TASK OBJECTIVE:
Copy each line below as it stands, but skip any picture it contains.

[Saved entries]
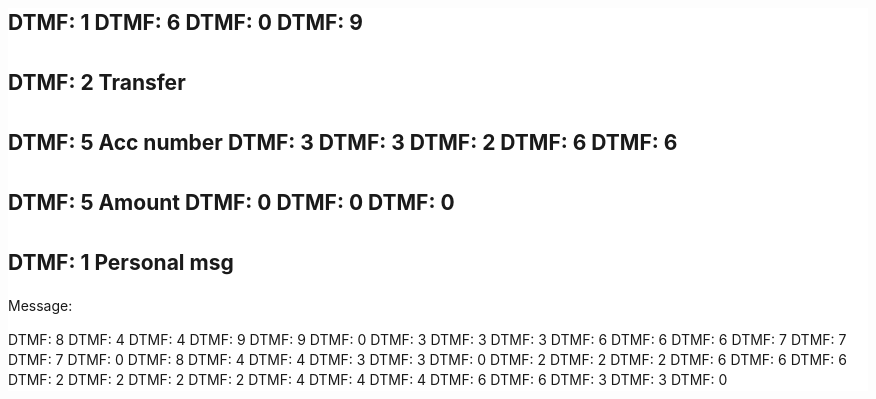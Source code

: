 DTMF: 1
DTMF: 6
DTMF: 0
DTMF: 9
---
DTMF: 2 Transfer
---
DTMF: 5 Acc number
DTMF: 3
DTMF: 3
DTMF: 2
DTMF: 6
DTMF: 6
---
DTMF: 5 Amount
DTMF: 0
DTMF: 0
DTMF: 0
---
DTMF: 1 Personal msg
---
Message:

DTMF: 8 
DTMF: 4
DTMF: 4
DTMF: 9
DTMF: 9
DTMF: 0
DTMF: 3
DTMF: 3
DTMF: 3
DTMF: 6
DTMF: 6
DTMF: 6
DTMF: 7
DTMF: 7
DTMF: 7
DTMF: 0
DTMF: 8
DTMF: 4
DTMF: 4
DTMF: 3
DTMF: 3
DTMF: 0
DTMF: 2
DTMF: 2
DTMF: 2
DTMF: 6
DTMF: 6
DTMF: 6
DTMF: 2
DTMF: 2
DTMF: 2
DTMF: 2
DTMF: 4
DTMF: 4
DTMF: 4
DTMF: 6
DTMF: 6
DTMF: 3
DTMF: 3
DTMF: 0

EXERCISE RESULT:
Source code

: DTMF: 1
DTMF: 6
DTMF: 0
DTMF: 9
---
DTMF: 2 Transfer
---
DTMF: 5 Acc number
DTMF: 3
DTMF: 3
DTMF: 2
DTMF: 6
DTMF: 6
---
DTMF: 5 Amount
DTMF: 0
DTMF: 0
DTMF: 0
---
DTMF: 1 Personal msg
---
Message:

DTMF: 8 
DTMF: 4
DTMF: 4
DTMF: 9
DTMF: 9
DTMF: 0
DTMF: 3
DTMF: 3
DTMF: 3
DTMF: 6
DTMF: 6
DTMF: 6
DTMF: 7
DTMF: 7
DTMF: 7
DTMF: 0
DTMF: 8
DTMF: 4
DTMF: 4
DTMF: 3
DTMF: 3
DTMF: 0
DTMF: 2
DTMF: 2
DTMF: 2
DTMF: 6
DTMF: 6
DTMF: 6
DTMF: 2
DTMF: 2
DTMF: 2
DTMF: 2
DTMF: 4
DTMF: 4
DTMF: 4
DTMF: 6
DTMF: 6
DTMF: 3
DTMF: 3
DTMF: 0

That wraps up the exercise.